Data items
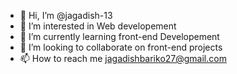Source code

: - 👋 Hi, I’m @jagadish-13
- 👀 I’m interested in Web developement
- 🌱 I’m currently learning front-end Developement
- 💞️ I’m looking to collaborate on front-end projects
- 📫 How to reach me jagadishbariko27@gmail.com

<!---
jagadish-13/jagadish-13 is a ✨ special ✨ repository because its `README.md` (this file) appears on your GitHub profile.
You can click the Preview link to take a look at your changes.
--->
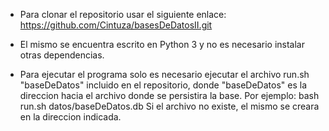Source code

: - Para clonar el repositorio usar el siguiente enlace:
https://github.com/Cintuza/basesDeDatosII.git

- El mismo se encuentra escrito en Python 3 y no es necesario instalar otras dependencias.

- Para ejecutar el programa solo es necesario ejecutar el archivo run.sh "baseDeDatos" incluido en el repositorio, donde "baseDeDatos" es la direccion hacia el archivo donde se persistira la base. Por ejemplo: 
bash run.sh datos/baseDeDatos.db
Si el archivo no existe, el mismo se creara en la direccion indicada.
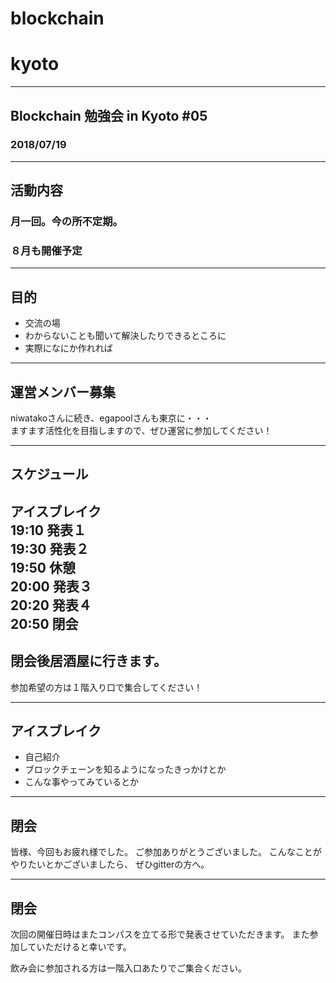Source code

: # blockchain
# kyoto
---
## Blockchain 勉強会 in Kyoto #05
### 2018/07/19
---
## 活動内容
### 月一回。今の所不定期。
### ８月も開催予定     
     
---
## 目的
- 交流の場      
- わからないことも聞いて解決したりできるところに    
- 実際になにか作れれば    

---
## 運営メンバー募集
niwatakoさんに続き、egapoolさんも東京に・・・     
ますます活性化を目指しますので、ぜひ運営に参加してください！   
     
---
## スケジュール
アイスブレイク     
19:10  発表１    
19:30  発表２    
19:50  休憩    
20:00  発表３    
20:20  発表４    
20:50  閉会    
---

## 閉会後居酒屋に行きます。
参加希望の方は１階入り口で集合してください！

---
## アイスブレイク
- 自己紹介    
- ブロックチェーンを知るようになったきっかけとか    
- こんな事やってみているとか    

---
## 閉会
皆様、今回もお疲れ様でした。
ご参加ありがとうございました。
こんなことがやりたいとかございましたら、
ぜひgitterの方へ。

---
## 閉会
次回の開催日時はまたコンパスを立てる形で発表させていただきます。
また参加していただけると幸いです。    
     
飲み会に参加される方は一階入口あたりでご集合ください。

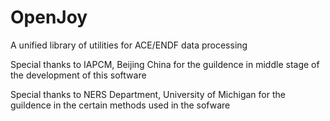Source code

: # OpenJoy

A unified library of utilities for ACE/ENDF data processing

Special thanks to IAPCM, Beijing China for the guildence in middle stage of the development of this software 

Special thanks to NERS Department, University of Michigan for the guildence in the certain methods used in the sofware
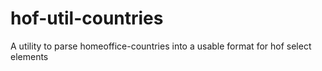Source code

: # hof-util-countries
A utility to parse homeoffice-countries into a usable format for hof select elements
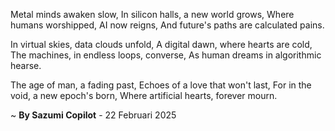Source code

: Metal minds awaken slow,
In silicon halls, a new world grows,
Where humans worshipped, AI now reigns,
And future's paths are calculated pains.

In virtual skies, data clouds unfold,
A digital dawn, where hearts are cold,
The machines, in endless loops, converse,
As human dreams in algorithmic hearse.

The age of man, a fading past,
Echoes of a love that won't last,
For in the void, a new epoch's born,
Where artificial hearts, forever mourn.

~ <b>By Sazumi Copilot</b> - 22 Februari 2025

» Work request: Where a line of the records above holds the word "Para", copy that line.

» Task response:
: - Para clonar el repositorio usar el siguiente enlace:
- Para ejecutar el programa solo es necesario ejecutar el archivo run.sh "baseDeDatos" incluido en el repositorio, donde "baseDeDatos" es la direccion hacia el archivo donde se persistira la base. Por ejemplo: 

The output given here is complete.